(Collected data entries)
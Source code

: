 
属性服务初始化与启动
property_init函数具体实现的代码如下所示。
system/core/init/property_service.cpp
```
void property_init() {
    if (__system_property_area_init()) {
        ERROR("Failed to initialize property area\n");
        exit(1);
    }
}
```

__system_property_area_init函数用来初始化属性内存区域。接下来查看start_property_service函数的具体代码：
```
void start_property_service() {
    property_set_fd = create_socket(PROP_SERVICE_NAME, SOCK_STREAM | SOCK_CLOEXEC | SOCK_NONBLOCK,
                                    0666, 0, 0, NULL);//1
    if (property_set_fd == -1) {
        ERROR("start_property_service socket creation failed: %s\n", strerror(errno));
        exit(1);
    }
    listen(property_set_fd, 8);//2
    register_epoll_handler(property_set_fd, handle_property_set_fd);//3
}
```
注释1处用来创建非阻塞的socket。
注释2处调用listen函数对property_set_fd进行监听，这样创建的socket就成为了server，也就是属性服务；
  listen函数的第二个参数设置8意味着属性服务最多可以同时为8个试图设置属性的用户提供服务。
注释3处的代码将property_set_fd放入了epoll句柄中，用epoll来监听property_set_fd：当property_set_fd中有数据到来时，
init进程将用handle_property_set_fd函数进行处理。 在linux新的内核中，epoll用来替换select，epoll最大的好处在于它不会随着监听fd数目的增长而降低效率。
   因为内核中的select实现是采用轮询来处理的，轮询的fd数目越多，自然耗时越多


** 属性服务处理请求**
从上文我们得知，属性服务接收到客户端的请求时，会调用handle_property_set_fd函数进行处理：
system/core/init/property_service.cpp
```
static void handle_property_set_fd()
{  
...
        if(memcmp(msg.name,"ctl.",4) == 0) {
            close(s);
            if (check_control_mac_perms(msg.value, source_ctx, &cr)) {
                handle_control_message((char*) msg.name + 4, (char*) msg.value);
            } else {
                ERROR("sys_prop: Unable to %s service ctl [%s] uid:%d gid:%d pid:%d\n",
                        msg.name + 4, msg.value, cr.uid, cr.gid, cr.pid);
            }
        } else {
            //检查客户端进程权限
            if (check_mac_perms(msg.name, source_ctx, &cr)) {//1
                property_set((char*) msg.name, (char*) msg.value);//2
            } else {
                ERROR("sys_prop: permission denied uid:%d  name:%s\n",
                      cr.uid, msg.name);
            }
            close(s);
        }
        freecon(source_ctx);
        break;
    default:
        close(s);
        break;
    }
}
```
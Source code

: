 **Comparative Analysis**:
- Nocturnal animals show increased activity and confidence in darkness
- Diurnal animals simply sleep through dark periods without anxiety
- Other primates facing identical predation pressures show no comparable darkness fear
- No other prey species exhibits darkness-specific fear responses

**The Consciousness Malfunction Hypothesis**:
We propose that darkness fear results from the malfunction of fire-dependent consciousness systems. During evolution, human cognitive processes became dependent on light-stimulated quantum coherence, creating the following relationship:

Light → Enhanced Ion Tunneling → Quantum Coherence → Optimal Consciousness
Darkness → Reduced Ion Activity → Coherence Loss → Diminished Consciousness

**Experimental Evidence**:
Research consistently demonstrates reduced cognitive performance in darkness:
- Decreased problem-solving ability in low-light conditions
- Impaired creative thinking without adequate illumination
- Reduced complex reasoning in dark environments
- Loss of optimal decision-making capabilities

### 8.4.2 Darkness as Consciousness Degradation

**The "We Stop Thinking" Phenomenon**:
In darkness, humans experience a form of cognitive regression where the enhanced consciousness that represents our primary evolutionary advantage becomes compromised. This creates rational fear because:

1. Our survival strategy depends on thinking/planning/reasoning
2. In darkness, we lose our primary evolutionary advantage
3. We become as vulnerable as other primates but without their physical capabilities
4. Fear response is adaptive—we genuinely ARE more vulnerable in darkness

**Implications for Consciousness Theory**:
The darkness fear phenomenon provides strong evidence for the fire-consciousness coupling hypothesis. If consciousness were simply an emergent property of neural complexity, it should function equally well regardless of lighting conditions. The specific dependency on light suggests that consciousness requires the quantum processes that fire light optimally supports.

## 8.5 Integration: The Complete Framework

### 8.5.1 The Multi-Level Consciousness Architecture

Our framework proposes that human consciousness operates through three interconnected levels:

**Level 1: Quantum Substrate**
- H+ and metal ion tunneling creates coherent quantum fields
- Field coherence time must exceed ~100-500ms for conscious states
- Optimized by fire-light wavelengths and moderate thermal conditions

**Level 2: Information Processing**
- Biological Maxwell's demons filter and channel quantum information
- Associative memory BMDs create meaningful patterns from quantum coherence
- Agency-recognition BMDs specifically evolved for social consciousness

§ **ABOUT THIS TASK**
Copy every record above exactly as it stands.

§ **YOUR SOLUTION**
Source code

: 
属性服务初始化与启动
property_init函数具体实现的代码如下所示。
system/core/init/property_service.cpp
```
void property_init() {
    if (__system_property_area_init()) {
        ERROR("Failed to initialize property area\n");
        exit(1);
    }
}
```

__system_property_area_init函数用来初始化属性内存区域。接下来查看start_property_service函数的具体代码：
```
void start_property_service() {
    property_set_fd = create_socket(PROP_SERVICE_NAME, SOCK_STREAM | SOCK_CLOEXEC | SOCK_NONBLOCK,
                                    0666, 0, 0, NULL);//1
    if (property_set_fd == -1) {
        ERROR("start_property_service socket creation failed: %s\n", strerror(errno));
        exit(1);
    }
    listen(property_set_fd, 8);//2
    register_epoll_handler(property_set_fd, handle_property_set_fd);//3
}
```
注释1处用来创建非阻塞的socket。
注释2处调用listen函数对property_set_fd进行监听，这样创建的socket就成为了server，也就是属性服务；
  listen函数的第二个参数设置8意味着属性服务最多可以同时为8个试图设置属性的用户提供服务。
注释3处的代码将property_set_fd放入了epoll句柄中，用epoll来监听property_set_fd：当property_set_fd中有数据到来时，
init进程将用handle_property_set_fd函数进行处理。 在linux新的内核中，epoll用来替换select，epoll最大的好处在于它不会随着监听fd数目的增长而降低效率。
   因为内核中的select实现是采用轮询来处理的，轮询的fd数目越多，自然耗时越多


** 属性服务处理请求**
从上文我们得知，属性服务接收到客户端的请求时，会调用handle_property_set_fd函数进行处理：
system/core/init/property_service.cpp
```
static void handle_property_set_fd()
{  
...
        if(memcmp(msg.name,"ctl.",4) == 0) {
            close(s);
            if (check_control_mac_perms(msg.value, source_ctx, &cr)) {
                handle_control_message((char*) msg.name + 4, (char*) msg.value);
            } else {
                ERROR("sys_prop: Unable to %s service ctl [%s] uid:%d gid:%d pid:%d\n",
                        msg.name + 4, msg.value, cr.uid, cr.gid, cr.pid);
            }
        } else {
            //检查客户端进程权限
            if (check_mac_perms(msg.name, source_ctx, &cr)) {//1
                property_set((char*) msg.name, (char*) msg.value);//2
            } else {
                ERROR("sys_prop: permission denied uid:%d  name:%s\n",
                      cr.uid, msg.name);
            }
            close(s);
        }
        freecon(source_ctx);
        break;
    default:
        close(s);
        break;
    }
}
```
Source code

: **Comparative Analysis**:
- Nocturnal animals show increased activity and confidence in darkness
- Diurnal animals simply sleep through dark periods without anxiety
- Other primates facing identical predation pressures show no comparable darkness fear
- No other prey species exhibits darkness-specific fear responses

**The Consciousness Malfunction Hypothesis**:
We propose that darkness fear results from the malfunction of fire-dependent consciousness systems. During evolution, human cognitive processes became dependent on light-stimulated quantum coherence, creating the following relationship:

Light → Enhanced Ion Tunneling → Quantum Coherence → Optimal Consciousness
Darkness → Reduced Ion Activity → Coherence Loss → Diminished Consciousness

**Experimental Evidence**:
Research consistently demonstrates reduced cognitive performance in darkness:
- Decreased problem-solving ability in low-light conditions
- Impaired creative thinking without adequate illumination
- Reduced complex reasoning in dark environments
- Loss of optimal decision-making capabilities

### 8.4.2 Darkness as Consciousness Degradation

**The "We Stop Thinking" Phenomenon**:
In darkness, humans experience a form of cognitive regression where the enhanced consciousness that represents our primary evolutionary advantage becomes compromised. This creates rational fear because:

1. Our survival strategy depends on thinking/planning/reasoning
2. In darkness, we lose our primary evolutionary advantage
3. We become as vulnerable as other primates but without their physical capabilities
4. Fear response is adaptive—we genuinely ARE more vulnerable in darkness

**Implications for Consciousness Theory**:
The darkness fear phenomenon provides strong evidence for the fire-consciousness coupling hypothesis. If consciousness were simply an emergent property of neural complexity, it should function equally well regardless of lighting conditions. The specific dependency on light suggests that consciousness requires the quantum processes that fire light optimally supports.

## 8.5 Integration: The Complete Framework

### 8.5.1 The Multi-Level Consciousness Architecture

Our framework proposes that human consciousness operates through three interconnected levels:

**Level 1: Quantum Substrate**
- H+ and metal ion tunneling creates coherent quantum fields
- Field coherence time must exceed ~100-500ms for conscious states
- Optimized by fire-light wavelengths and moderate thermal conditions

**Level 2: Information Processing**
- Biological Maxwell's demons filter and channel quantum information
- Associative memory BMDs create meaningful patterns from quantum coherence
- Agency-recognition BMDs specifically evolved for social consciousness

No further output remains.